** Opening INFORMATION GIVEN block **
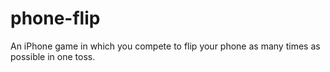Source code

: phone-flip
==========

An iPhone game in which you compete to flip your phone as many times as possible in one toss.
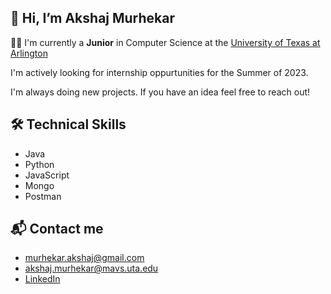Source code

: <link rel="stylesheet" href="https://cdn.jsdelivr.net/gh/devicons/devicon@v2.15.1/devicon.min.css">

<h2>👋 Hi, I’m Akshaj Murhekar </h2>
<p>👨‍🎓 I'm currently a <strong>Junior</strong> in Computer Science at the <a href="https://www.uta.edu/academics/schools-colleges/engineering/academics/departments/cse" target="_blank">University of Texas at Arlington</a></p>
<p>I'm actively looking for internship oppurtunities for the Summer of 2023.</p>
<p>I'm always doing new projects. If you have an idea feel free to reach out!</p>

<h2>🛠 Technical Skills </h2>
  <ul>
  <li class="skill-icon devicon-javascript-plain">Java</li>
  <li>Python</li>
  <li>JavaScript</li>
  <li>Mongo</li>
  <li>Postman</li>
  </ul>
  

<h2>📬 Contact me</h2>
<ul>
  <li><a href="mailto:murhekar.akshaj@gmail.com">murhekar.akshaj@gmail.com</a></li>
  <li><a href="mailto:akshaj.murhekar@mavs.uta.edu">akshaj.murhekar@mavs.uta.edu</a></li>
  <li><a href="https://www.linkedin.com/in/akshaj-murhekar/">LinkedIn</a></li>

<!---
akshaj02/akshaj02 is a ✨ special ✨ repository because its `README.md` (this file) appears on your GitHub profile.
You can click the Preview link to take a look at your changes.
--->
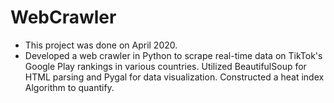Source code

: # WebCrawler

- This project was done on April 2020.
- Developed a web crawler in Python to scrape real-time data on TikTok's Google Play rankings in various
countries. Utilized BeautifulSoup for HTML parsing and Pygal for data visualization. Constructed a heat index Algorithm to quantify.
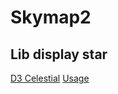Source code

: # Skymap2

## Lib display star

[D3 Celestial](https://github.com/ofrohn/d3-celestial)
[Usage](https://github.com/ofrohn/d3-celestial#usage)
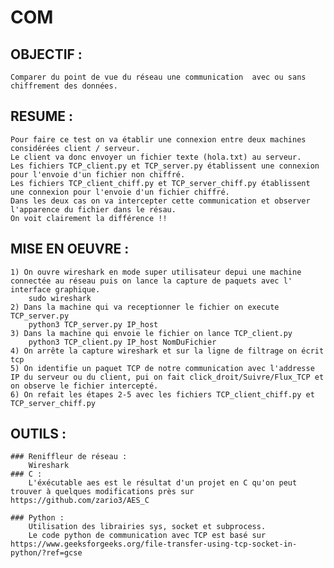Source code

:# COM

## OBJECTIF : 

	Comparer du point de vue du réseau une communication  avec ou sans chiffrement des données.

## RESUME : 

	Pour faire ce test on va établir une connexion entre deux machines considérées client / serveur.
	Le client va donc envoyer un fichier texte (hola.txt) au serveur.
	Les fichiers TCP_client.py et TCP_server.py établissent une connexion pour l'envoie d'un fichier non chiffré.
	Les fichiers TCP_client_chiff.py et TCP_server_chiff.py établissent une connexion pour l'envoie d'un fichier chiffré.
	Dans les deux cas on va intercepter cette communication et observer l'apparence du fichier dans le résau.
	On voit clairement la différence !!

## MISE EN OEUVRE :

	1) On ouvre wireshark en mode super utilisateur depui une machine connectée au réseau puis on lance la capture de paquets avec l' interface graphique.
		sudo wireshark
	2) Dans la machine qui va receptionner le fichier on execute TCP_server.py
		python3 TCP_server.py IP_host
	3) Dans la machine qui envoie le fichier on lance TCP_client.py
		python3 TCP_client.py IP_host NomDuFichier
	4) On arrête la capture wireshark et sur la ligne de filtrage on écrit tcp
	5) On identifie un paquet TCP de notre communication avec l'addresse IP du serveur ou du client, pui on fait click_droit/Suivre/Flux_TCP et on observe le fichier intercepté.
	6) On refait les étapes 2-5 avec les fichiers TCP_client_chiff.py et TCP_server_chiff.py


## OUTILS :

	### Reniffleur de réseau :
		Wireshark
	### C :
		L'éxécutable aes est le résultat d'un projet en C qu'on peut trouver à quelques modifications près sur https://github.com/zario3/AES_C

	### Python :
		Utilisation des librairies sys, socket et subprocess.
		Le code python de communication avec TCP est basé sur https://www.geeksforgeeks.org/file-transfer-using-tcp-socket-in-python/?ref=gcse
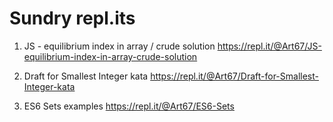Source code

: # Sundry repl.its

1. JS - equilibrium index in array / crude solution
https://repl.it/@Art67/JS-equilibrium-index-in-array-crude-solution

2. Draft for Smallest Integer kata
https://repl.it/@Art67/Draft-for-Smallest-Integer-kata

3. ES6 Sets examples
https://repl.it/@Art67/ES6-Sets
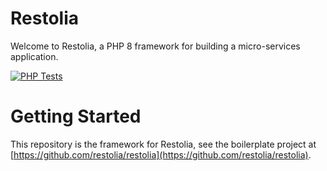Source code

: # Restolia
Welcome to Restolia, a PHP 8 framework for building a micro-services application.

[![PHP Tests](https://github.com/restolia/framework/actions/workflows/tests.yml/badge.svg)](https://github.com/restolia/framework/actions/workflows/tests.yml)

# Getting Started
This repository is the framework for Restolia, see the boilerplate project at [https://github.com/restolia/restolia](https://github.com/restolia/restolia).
** Closing INFORMATION GIVEN block **
▶ [WHAT NEEDS TO BE DONE]:
Check each line in the records above for the word "socket". Return those that have it.

▶ [SOLUTION TO THIS PROBLEM]:
		Utilisation des librairies sys, socket et subprocess.
		Le code python de communication avec TCP est basé sur https://www.geeksforgeeks.org/file-transfer-using-tcp-socket-in-python/?ref=gcse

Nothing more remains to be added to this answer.